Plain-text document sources
_ _ _
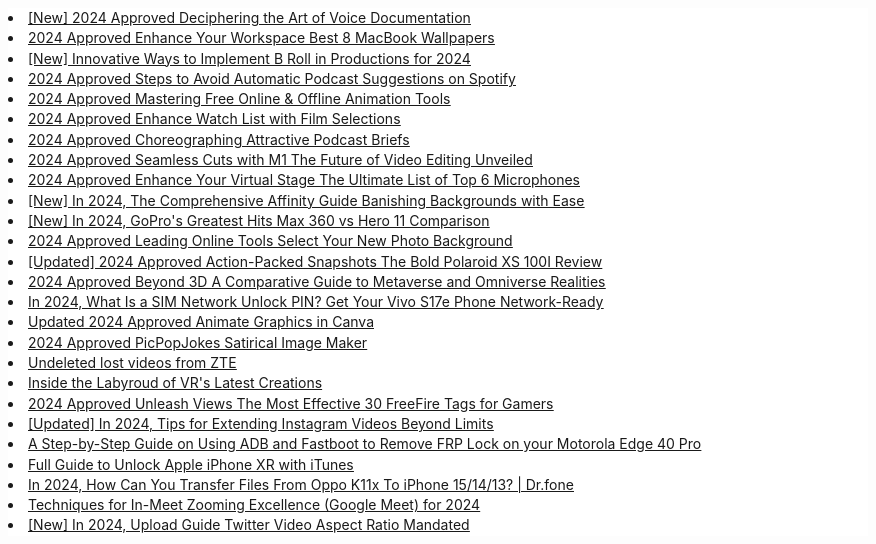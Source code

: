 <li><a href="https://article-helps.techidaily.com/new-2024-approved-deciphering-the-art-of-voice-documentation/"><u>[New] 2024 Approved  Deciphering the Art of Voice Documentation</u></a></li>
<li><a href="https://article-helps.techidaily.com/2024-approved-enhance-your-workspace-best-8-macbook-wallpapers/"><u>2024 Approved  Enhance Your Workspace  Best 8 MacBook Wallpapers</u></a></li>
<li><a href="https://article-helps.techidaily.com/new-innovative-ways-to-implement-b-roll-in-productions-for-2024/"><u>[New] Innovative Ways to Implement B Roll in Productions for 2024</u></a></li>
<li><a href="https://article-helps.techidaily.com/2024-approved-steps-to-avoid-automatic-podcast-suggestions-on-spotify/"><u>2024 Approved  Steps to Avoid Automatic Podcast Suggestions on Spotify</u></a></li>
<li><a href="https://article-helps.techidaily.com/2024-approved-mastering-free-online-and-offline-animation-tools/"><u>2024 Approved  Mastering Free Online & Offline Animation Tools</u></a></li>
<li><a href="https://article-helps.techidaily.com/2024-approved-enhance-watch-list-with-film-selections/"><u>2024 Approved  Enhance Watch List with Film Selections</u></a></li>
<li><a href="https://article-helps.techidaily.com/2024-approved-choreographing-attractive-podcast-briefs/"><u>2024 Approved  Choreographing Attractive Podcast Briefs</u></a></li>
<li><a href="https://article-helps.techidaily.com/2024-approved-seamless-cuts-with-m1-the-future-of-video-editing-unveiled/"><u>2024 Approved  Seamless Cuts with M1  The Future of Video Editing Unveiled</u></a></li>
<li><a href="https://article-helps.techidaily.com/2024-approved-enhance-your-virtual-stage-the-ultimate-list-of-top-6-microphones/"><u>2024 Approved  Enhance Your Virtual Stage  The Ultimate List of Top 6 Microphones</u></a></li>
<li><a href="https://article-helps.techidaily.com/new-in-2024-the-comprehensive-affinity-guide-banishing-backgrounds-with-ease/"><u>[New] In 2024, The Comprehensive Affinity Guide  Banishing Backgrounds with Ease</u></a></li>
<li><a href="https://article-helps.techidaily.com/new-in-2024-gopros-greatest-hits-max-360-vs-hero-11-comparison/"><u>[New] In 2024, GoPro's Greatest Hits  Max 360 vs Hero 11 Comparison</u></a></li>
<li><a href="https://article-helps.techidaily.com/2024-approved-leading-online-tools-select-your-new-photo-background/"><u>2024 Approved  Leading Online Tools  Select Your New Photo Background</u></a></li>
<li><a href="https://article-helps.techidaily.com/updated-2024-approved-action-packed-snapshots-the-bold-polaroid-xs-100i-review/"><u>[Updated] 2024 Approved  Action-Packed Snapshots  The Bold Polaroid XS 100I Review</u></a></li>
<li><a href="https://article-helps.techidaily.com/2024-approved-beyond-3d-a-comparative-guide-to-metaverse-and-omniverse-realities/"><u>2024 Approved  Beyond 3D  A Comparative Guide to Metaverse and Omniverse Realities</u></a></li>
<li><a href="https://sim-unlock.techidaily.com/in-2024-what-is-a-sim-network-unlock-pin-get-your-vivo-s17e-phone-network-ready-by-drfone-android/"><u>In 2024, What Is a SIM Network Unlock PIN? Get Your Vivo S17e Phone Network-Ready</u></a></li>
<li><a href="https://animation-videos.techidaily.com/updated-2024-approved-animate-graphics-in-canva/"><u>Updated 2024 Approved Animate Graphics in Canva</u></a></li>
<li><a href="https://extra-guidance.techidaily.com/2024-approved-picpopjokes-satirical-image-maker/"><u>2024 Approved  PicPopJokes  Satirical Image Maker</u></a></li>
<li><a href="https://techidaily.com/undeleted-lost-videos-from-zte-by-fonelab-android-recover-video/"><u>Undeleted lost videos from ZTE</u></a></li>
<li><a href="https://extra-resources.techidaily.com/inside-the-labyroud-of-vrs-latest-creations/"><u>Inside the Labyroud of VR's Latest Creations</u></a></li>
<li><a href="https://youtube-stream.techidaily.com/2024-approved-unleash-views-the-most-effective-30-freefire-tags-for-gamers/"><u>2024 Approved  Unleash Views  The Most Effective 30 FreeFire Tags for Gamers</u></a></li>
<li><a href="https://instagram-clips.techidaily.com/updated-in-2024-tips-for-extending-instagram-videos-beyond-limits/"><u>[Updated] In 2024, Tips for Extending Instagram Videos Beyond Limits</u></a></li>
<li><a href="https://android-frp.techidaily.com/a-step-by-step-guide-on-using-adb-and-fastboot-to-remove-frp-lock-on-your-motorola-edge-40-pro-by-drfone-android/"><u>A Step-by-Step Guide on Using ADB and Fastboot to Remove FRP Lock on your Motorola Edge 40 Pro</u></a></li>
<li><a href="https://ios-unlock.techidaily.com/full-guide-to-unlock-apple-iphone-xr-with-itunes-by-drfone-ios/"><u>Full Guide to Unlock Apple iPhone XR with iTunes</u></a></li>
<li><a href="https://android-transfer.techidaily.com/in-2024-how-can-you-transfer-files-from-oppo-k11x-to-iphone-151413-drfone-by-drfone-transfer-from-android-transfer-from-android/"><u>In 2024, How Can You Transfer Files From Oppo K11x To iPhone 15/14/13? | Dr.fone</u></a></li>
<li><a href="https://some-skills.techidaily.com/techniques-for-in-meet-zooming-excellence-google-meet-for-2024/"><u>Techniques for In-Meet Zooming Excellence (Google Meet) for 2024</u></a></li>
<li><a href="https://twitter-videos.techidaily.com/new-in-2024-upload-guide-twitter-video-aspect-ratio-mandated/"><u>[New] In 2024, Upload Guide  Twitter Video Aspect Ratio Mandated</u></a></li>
_ _ _
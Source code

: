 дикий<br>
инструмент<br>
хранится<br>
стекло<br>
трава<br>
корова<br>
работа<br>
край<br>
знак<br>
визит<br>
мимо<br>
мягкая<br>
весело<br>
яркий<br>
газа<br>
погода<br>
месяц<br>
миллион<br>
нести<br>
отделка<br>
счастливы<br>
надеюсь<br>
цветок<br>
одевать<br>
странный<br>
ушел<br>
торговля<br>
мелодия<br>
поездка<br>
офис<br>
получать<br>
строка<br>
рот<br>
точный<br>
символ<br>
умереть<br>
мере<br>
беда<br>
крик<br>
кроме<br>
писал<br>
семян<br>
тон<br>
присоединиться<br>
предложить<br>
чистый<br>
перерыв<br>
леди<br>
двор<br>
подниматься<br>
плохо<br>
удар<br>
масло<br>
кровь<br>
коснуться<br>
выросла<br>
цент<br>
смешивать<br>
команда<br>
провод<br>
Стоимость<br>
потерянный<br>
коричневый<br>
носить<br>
_ _ _
What lines in the records above include the string "list"? Copy each one.

<li><a href="https://article-helps.techidaily.com/2024-approved-enhance-watch-list-with-film-selections/"><u>2024 Approved  Enhance Watch List with Film Selections</u></a></li>
<li><a href="https://article-helps.techidaily.com/2024-approved-enhance-your-virtual-stage-the-ultimate-list-of-top-6-microphones/"><u>2024 Approved  Enhance Your Virtual Stage  The Ultimate List of Top 6 Microphones</u></a></li>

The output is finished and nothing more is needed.